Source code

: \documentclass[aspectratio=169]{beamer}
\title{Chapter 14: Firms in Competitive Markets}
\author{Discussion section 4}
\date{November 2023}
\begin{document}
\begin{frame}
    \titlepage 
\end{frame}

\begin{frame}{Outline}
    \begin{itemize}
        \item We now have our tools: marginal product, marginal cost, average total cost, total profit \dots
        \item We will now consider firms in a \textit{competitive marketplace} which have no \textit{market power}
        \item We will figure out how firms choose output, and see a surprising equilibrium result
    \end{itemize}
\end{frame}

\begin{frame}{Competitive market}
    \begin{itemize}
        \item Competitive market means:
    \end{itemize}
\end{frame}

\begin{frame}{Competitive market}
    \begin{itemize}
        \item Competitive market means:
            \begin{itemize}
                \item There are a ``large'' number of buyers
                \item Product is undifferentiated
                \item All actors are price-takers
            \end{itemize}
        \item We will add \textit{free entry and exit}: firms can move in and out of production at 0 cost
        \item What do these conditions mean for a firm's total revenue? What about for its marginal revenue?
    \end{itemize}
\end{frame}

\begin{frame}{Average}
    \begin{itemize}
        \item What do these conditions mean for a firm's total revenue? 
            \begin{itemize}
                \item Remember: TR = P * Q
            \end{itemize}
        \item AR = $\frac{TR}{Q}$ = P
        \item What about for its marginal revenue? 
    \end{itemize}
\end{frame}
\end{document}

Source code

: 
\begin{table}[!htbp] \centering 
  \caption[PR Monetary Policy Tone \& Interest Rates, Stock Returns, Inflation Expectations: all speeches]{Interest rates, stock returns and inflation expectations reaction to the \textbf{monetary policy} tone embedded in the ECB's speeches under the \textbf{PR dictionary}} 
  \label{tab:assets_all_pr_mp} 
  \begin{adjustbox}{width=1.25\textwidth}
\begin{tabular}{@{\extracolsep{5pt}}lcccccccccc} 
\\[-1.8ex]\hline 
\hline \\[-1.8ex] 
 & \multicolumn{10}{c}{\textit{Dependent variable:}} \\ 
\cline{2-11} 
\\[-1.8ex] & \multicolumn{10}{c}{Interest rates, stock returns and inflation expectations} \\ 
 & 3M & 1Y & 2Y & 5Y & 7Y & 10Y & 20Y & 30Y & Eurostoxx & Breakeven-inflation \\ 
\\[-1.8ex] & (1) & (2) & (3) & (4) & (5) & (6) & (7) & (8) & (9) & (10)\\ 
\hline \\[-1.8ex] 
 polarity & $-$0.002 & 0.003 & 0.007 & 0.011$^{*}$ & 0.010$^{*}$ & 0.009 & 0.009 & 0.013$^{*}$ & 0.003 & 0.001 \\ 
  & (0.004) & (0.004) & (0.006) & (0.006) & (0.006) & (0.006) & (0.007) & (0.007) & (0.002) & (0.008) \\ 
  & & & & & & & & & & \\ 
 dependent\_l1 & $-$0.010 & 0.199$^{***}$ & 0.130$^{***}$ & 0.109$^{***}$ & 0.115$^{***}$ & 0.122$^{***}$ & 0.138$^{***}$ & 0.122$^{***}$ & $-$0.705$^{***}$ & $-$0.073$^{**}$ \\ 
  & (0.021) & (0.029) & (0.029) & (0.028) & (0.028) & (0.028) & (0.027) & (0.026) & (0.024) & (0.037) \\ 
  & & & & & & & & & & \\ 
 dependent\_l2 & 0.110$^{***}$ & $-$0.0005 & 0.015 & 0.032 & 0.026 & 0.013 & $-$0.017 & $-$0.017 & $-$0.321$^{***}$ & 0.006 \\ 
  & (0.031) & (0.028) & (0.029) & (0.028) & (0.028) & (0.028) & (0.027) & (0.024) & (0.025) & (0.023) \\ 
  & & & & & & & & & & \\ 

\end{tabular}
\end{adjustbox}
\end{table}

Task to complete —
Make a faithful copy of every record above.

Your response —
Source code

: \documentclass[aspectratio=169]{beamer}
\title{Chapter 14: Firms in Competitive Markets}
\author{Discussion section 4}
\date{November 2023}
\begin{document}
\begin{frame}
    \titlepage 
\end{frame}

\begin{frame}{Outline}
    \begin{itemize}
        \item We now have our tools: marginal product, marginal cost, average total cost, total profit \dots
        \item We will now consider firms in a \textit{competitive marketplace} which have no \textit{market power}
        \item We will figure out how firms choose output, and see a surprising equilibrium result
    \end{itemize}
\end{frame}

\begin{frame}{Competitive market}
    \begin{itemize}
        \item Competitive market means:
    \end{itemize}
\end{frame}

\begin{frame}{Competitive market}
    \begin{itemize}
        \item Competitive market means:
            \begin{itemize}
                \item There are a ``large'' number of buyers
                \item Product is undifferentiated
                \item All actors are price-takers
            \end{itemize}
        \item We will add \textit{free entry and exit}: firms can move in and out of production at 0 cost
        \item What do these conditions mean for a firm's total revenue? What about for its marginal revenue?
    \end{itemize}
\end{frame}

\begin{frame}{Average}
    \begin{itemize}
        \item What do these conditions mean for a firm's total revenue? 
            \begin{itemize}
                \item Remember: TR = P * Q
            \end{itemize}
        \item AR = $\frac{TR}{Q}$ = P
        \item What about for its marginal revenue? 
    \end{itemize}
\end{frame}
\end{document}

Source code

: 
\begin{table}[!htbp] \centering 
  \caption[PR Monetary Policy Tone \& Interest Rates, Stock Returns, Inflation Expectations: all speeches]{Interest rates, stock returns and inflation expectations reaction to the \textbf{monetary policy} tone embedded in the ECB's speeches under the \textbf{PR dictionary}} 
  \label{tab:assets_all_pr_mp} 
  \begin{adjustbox}{width=1.25\textwidth}
\begin{tabular}{@{\extracolsep{5pt}}lcccccccccc} 
\\[-1.8ex]\hline 
\hline \\[-1.8ex] 
 & \multicolumn{10}{c}{\textit{Dependent variable:}} \\ 
\cline{2-11} 
\\[-1.8ex] & \multicolumn{10}{c}{Interest rates, stock returns and inflation expectations} \\ 
 & 3M & 1Y & 2Y & 5Y & 7Y & 10Y & 20Y & 30Y & Eurostoxx & Breakeven-inflation \\ 
\\[-1.8ex] & (1) & (2) & (3) & (4) & (5) & (6) & (7) & (8) & (9) & (10)\\ 
\hline \\[-1.8ex] 
 polarity & $-$0.002 & 0.003 & 0.007 & 0.011$^{*}$ & 0.010$^{*}$ & 0.009 & 0.009 & 0.013$^{*}$ & 0.003 & 0.001 \\ 
  & (0.004) & (0.004) & (0.006) & (0.006) & (0.006) & (0.006) & (0.007) & (0.007) & (0.002) & (0.008) \\ 
  & & & & & & & & & & \\ 
 dependent\_l1 & $-$0.010 & 0.199$^{***}$ & 0.130$^{***}$ & 0.109$^{***}$ & 0.115$^{***}$ & 0.122$^{***}$ & 0.138$^{***}$ & 0.122$^{***}$ & $-$0.705$^{***}$ & $-$0.073$^{**}$ \\ 
  & (0.021) & (0.029) & (0.029) & (0.028) & (0.028) & (0.028) & (0.027) & (0.026) & (0.024) & (0.037) \\ 
  & & & & & & & & & & \\ 
 dependent\_l2 & 0.110$^{***}$ & $-$0.0005 & 0.015 & 0.032 & 0.026 & 0.013 & $-$0.017 & $-$0.017 & $-$0.321$^{***}$ & 0.006 \\ 
  & (0.031) & (0.028) & (0.029) & (0.028) & (0.028) & (0.028) & (0.027) & (0.024) & (0.025) & (0.023) \\ 
  & & & & & & & & & & \\ 

\end{tabular}
\end{adjustbox}
\end{table}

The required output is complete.